Приведенное письмо поражает остротой и глубиной самопознания, обнаруженного здесь молодым художником.

Его искусство только еще начинает встречать первое признание в обществе и в литературе, а он уже предчувствует те опасности, которыми грозит оно ему.

Примечательно, что, называя таких художников, как Франческо Франча, Рафаэль и Пювис де Шаванн, Нестеров присоединяет к ним Сурикова: так ему дорого могучее, реалистическое касание этого художника к великому миру русской истории. И тут молодой художник вполне прав: в конце концов, ближе всего к Нестерову из его современников-художников был именно Суриков.

Но, быть может, самое замечательное в этом замечательном письме — это глубокая, искреннейшая неудовлетворенность Нестерова всем, что уже сделано им в живописи и что уже принесла ему известность. «Пустынник», «Отрок Варфоломей», работы во Владимирском соборе — это все еще только предвестия того, что ему хочется сделать, все это только лишь предчувствие того, что еще должно ему создать.

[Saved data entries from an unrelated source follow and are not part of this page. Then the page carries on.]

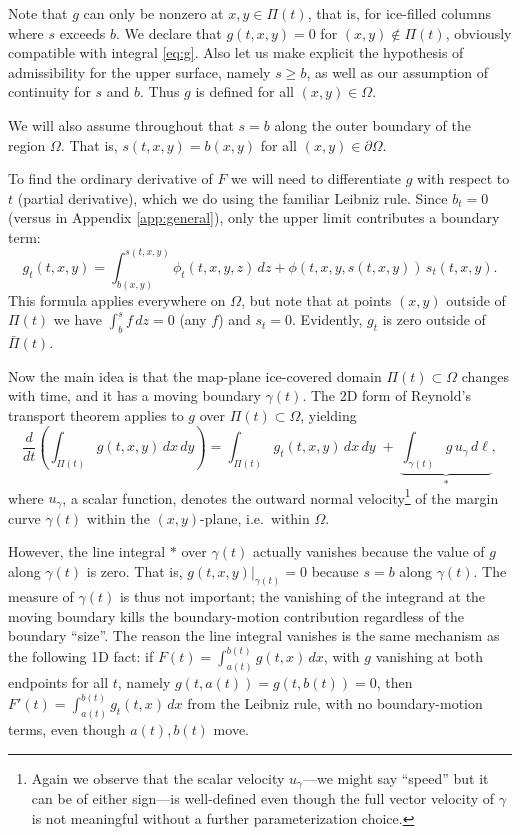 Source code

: \documentclass[11pt]{amsart}
\theoremstyle{definition}
\begin{document}
Note that $g$ can only be nonzero at $x,y \in \Pi(t)$, that is, for ice-filled columns where $s$ exceeds $b$.  We declare that $g(t,x,y)=0$ for $(x,y) \notin \Pi(t)$, obviously compatible with integral \eqref{eq:g}.  Also let us make explicit the hypothesis of admissibility for the upper surface, namely $s\ge b$, as well as our assumption of continuity for $s$ and $b$.  Thus $g$ is defined for all $(x,y)\in\Omega$.

We will also assume throughout that $s=b$ along the outer boundary of the region $\Omega$.  That is, $s(t,x,y)=b(x,y)$ for all $(x,y) \in \partial \Omega$.

To find the ordinary derivative of $F$ we will need to differentiate $g$ with respect to $t$ (partial derivative), which we do using the familiar Leibniz rule.  Since $b_t=0$ (versus in Appendix \ref{app:general}), only the upper limit contributes a boundary term:
    $$g_t(t,x,y) = \int_{b(x,y)}^{s(t,x,y)} \phi_t(t,x,y,z)\,dz + \phi(t,x,y,s(t,x,y))\, s_t(t,x,y).$$
This formula applies everywhere on $\Omega$, but note that at points $(x,y)$ outside of $\Pi(t)$ we have $\int_b^s f \,dz=0$ (any $f$) and $s_t=0$.  Evidently, $g_t$ is zero outside of $\bar\Pi(t)$.

Now the main idea is that the map-plane ice-covered domain $\Pi(t) \subset \Omega$ changes with time, and it has a moving boundary $\gamma(t)$.  The 2D form of Reynold's transport theorem \cite{Holmes2019} applies to $g$ over $\Pi(t)\subset \Omega$, yielding
\begin{equation}
\frac{d}{dt}\left(\int_{\Pi(t)} g(t,x,y)\,dx\,dy\right) = \int_{\Pi(t)} g_t(t,x,y)\,dx\,dy \;+\; \underbrace{\int_{\gamma(t)} g\, u_\gamma \, d\ell}_{\ast},  \label{eq:reynoldstwod}
\end{equation}
where $u_\gamma$, a scalar function, denotes the outward normal velocity\footnote{Again we observe that the scalar velocity $u_\gamma$---we might say ``speed'' but it can be of either sign---is well-defined even though the full vector velocity of $\gamma$ is not meaningful without a further parameterization choice.} of the margin curve $\gamma(t)$ within the $(x,y)$-plane, i.e.~within $\Omega$.

However, the line integral $\ast$ over $\gamma(t)$ actually vanishes because the value of $g$ along $\gamma(t)$ is zero.  That is, $g(t,x,y)\big|_{\gamma(t)} = 0$ because $s=b$ along $\gamma(t)$.  The measure of $\gamma(t)$ is thus not important; the vanishing of the integrand at the moving boundary kills the boundary-motion contribution regardless of the boundary ``size''.  The reason the line integral vanishes is the same mechanism as the following 1D fact: if $F(t)=\int_{a(t)}^{b(t)} g(t,x)\,dx$, with $g$ vanishing at both endpoints for all $t$, namely $g(t,a(t))=g(t,b(t))=0$, then $F'(t) = \int_{a(t)}^{b(t)} g_t(t,x)\,dx$ from the Leibniz rule, with no boundary-motion terms, even though $a(t),b(t)$ move.  
\end{document}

С суровой правдой самопознания молодой Нестеров ставит открытым роковой для него вопрос: «удастся ли что сделать в жизни действительно творческое?».

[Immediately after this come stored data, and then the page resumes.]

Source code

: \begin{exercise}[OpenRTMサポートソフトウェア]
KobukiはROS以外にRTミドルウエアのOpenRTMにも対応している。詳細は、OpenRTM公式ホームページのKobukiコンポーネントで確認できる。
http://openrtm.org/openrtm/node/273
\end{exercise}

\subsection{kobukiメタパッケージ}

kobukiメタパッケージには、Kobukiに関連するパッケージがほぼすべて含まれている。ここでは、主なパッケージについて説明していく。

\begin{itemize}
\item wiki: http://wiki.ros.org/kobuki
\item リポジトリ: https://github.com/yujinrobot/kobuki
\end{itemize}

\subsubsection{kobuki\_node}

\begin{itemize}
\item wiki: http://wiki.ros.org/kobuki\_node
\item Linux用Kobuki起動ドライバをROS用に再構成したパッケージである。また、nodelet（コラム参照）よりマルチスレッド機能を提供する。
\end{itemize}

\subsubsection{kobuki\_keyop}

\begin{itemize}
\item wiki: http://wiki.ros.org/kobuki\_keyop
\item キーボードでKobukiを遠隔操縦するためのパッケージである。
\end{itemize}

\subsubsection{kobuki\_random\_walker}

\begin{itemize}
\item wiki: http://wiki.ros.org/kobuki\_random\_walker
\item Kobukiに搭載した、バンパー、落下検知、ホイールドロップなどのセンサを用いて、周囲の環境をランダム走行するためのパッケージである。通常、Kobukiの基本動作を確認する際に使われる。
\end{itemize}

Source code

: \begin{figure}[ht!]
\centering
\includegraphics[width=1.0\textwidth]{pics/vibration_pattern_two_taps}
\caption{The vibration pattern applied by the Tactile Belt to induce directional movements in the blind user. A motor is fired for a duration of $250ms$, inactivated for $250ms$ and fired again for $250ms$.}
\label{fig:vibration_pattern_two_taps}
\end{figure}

Вот борьбу за это «действительно творческое» Нестеров ведет и в эти молодые свои годы, и он не покидает борьбы за «действительно творческое» до последнего дня жизни, до конца оставаясь верен своему обету — сохранить за собою свободу творчества.

Отрадно и поучительно следить за перевалами этой трудной борьбы в годы, когда известность и слава церковного иконописца сама шла к художнику-живописцу Нестерову.

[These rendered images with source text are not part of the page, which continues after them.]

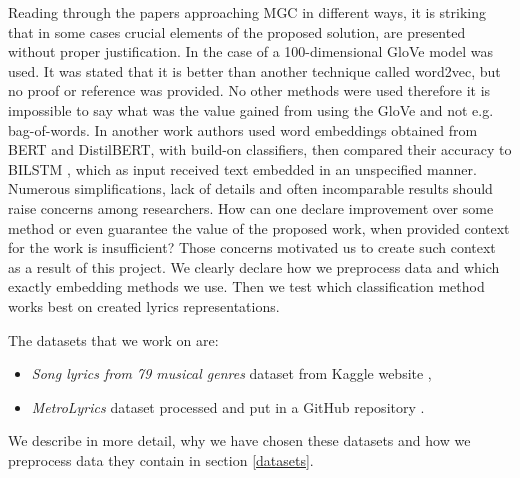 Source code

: Reading through the papers approaching MGC in different ways, it is striking that in some cases crucial elements of the proposed solution, are presented without proper justification. In the case of \cite{sig_emb} a 100-dimensional GloVe model was used. It was stated that it is better than another technique called word2vec, but no proof or reference was provided. No other methods were used therefore it is impossible to say what was the value gained from using the GloVe and not e.g. bag-of-words.  In another work \cite{sig_bert} authors used word embeddings obtained from BERT and DistilBERT, with build-on classifiers, then compared their accuracy to BILSTM \cite{bilstm}, which as input received text embedded in an unspecified manner. Numerous simplifications, lack of details and often incomparable results should raise concerns among researchers. How can one declare improvement over some method or even guarantee the value of the proposed work, when provided context for the work is insufficient? Those concerns motivated us to create such context as a result of this project. We clearly declare how we preprocess data and which exactly embedding methods we use. Then we test which classification method works best on created lyrics representations. 

The datasets that we work on are:
\begin{itemize}
    \item \textit{Song lyrics from 79 musical genres} dataset from Kaggle website \cite{KaggleDataset},
    \item \textit{MetroLyrics} dataset processed and put in a GitHub repository \cite{GithubDataset}.
\end{itemize}
We describe in more detail, why we have chosen these datasets and how we preprocess data they contain in section \ref{datasets}.

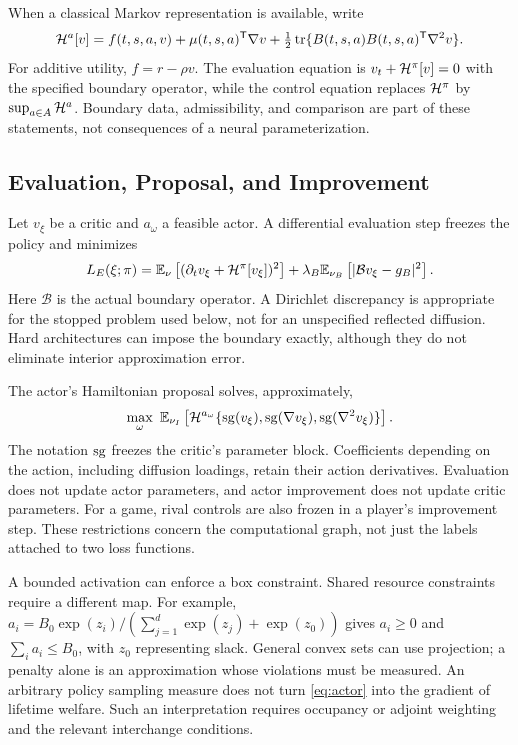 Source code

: When a classical Markov representation is available, write
\begin{equation}
 \cH^a[v]=f(t,s,a,v)+\mu(t,s,a)^{\mathsf T}\nabla v
      +\tfrac12\tr\{B(t,s,a)B(t,s,a)^{\mathsf T}\nabla^2v\}.
 \label{eq:hamiltonian}
\end{equation}
For additive utility, $f=r-\rho v$. The evaluation equation is $v_t+\cH^\pi[v]=0$ with the specified boundary operator, while the control equation replaces $\cH^\pi$ by $\sup_{a\in A}\cH^a$. Boundary data, admissibility, and comparison are part of these statements, not consequences of a neural parameterization.

\subsection{Evaluation, Proposal, and Improvement}
Let $v_\xi$ be a critic and $a_\omega$ a feasible actor. A differential evaluation step freezes the policy and minimizes
\begin{equation}
 L_E(\xi;\pi)=\E_\nu\left[(\partial_t v_\xi+\cH^\pi[v_\xi])^2\right]
       +\lambda_B\E_{\nu_B}\left[|\mathcal Bv_\xi-g_B|^2\right].
 \label{eq:critic}
\end{equation}
Here $\mathcal B$ is the actual boundary operator. A Dirichlet discrepancy is appropriate for the stopped problem used below, not for an unspecified reflected diffusion. Hard architectures can impose the boundary exactly, although they do not eliminate interior approximation error.

The actor's Hamiltonian proposal solves, approximately,
\begin{equation}
 \max_\omega\ \E_{\nu_I}\left[
 \cH^{a_\omega}\{\sg(v_\xi),\sg(\nabla v_\xi),\sg(\nabla^2v_\xi)\}\right].
 \label{eq:actor}
\end{equation}
The notation $\sg$ freezes the critic's parameter block. Coefficients depending on the action, including diffusion loadings, retain their action derivatives. Evaluation does not update actor parameters, and actor improvement does not update critic parameters. For a game, rival controls are also frozen in a player's improvement step. These restrictions concern the computational graph, not just the labels attached to two loss functions.

A bounded activation can enforce a box constraint. Shared resource constraints require a different map. For example, $a_i=B_0\exp(z_i)/(\sum_{j=1}^d\exp(z_j)+\exp(z_0))$ gives $a_i\geq0$ and $\sum_i a_i\leq B_0$, with $z_0$ representing slack. General convex sets can use projection; a penalty alone is an approximation whose violations must be measured. An arbitrary policy sampling measure does not turn \eqref{eq:actor} into the gradient of lifetime welfare. Such an interpretation requires occupancy or adjoint weighting and the relevant interchange conditions.

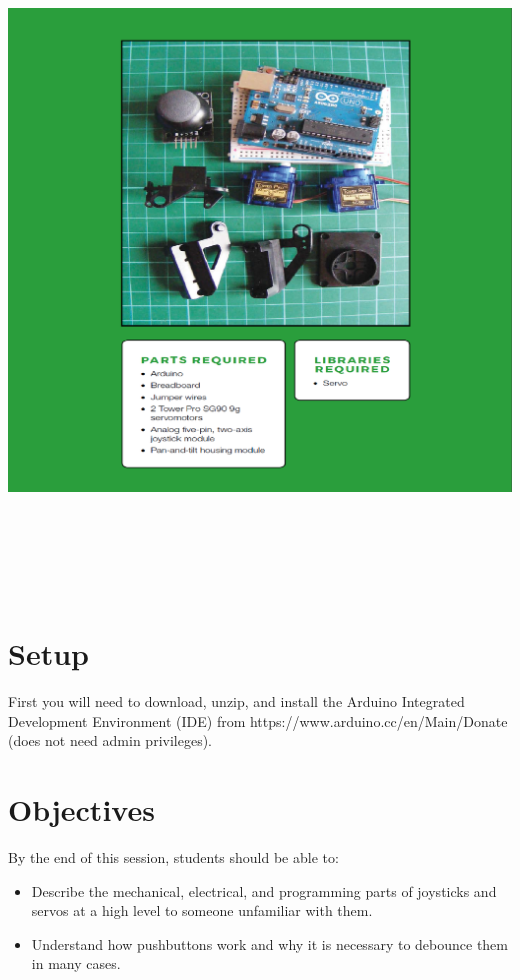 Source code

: \documentclass{article}
\begin{document}
\begin{center}
\includegraphics[width=\textwidth, height=18cm]{requir.png}
\end{center}

\section{Setup}
First you will need to download, unzip, and install the Arduino Integrated Development Environment
(IDE) from https://www.arduino.cc/en/Main/Donate (does not need admin privileges).

\section{Objectives}
By the end of this session, students should be able to:

\begin{itemize}
\item Describe the mechanical, electrical, and programming parts of joysticks and servos at a high
  level to someone unfamiliar with them.
\item Understand how pushbuttons work and why it is necessary to debounce them in many cases.
\end{itemize}
\end{document}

Всего через семь дней (21 февраля) после замечательного письма к сестре Нестерову вновь пришлось писать на родину: «Старики Терещенко строят в своем родном городе Глухове собор. …они порешили ввести туда хорошую живопись, — конечно, сейчас к В.М. Васнецову, но ему и некогда, да и вообще хочется отдохнуть. Он отказался… И теперь несколько раз Васнецов заговаривал об этом деле со мной, так, стороной и издалека, но я, слава богу, в себе имею благоразумие отклонять столь лестные предложения.

Это и правда так: при таком малом и неглубоком интересе к этому делу можно превратиться из маленького, но искреннего художника в большого ремесленника, «сих дел мастера».

Этого одного письма было бы довольно, чтоб навсегда заградить уста тем, кто, по примеру Александра Бенуа, готов был обвинять Нестерова в том, что из-за материальных благ и широкой известности он отдался безудержно «расписыванию соборов», изменив станковой живописи.

Отказ от Глухова Нестеров всегда считал своим счастьем и, наоборот, считал несчастьем участие свое в украшении храма Воскресения в Петербурге. Он радовался лишь тому, что удержался от согласия принять широкое участие в работах в этом храме, построенном в убогое подражание великолепному московскому Василию Блаженному. Участие Нестерова ограничилось лишь написанием образов — Воскресения и Александра Невского — и шести эскизов для стенописи внутри и снаружи храма.

Для Нестерова был свой художественный интерес работать для храма Воскресения: его образа и эскизы стенописи назначены были к исполнению мозаикой.

Эскизы стенописи были приняты комиссией с большими похвалами, а участвовавший в принятии образов Чистяков, учитель Васнецова, Поленова, Репина, Врубеля и Серова, «особенно ратовал» за Нестерова.

Но похвальному отзыву Чистякова об образах храма Воскресения Нестеров не поверил. Он считал работы свои в этом храме слабейшими из всего, что писал в церквах и соборах. В этих образах и эскизах, пожалуй, больше всего проявилось влияние Васнецова.

Еще в самый разгар работ во Владимирском соборе — весною 1893 года — завели речь об участии Нестерова в росписи православного собора в Варшаве.

Участие в Варшавском соборе было именно тем случаем, когда искусство требовалось правящим сферам только как средство «пропаганды». Таким средством Нестеров быть не хотел. Почти через четверть века он писал:

«…Я, занятый росписью дворцовой церкви, построенной Георгием Александровичем в Абастумане, имел полное основание уклониться от варшавского заказа. О чем никогда не сожалел».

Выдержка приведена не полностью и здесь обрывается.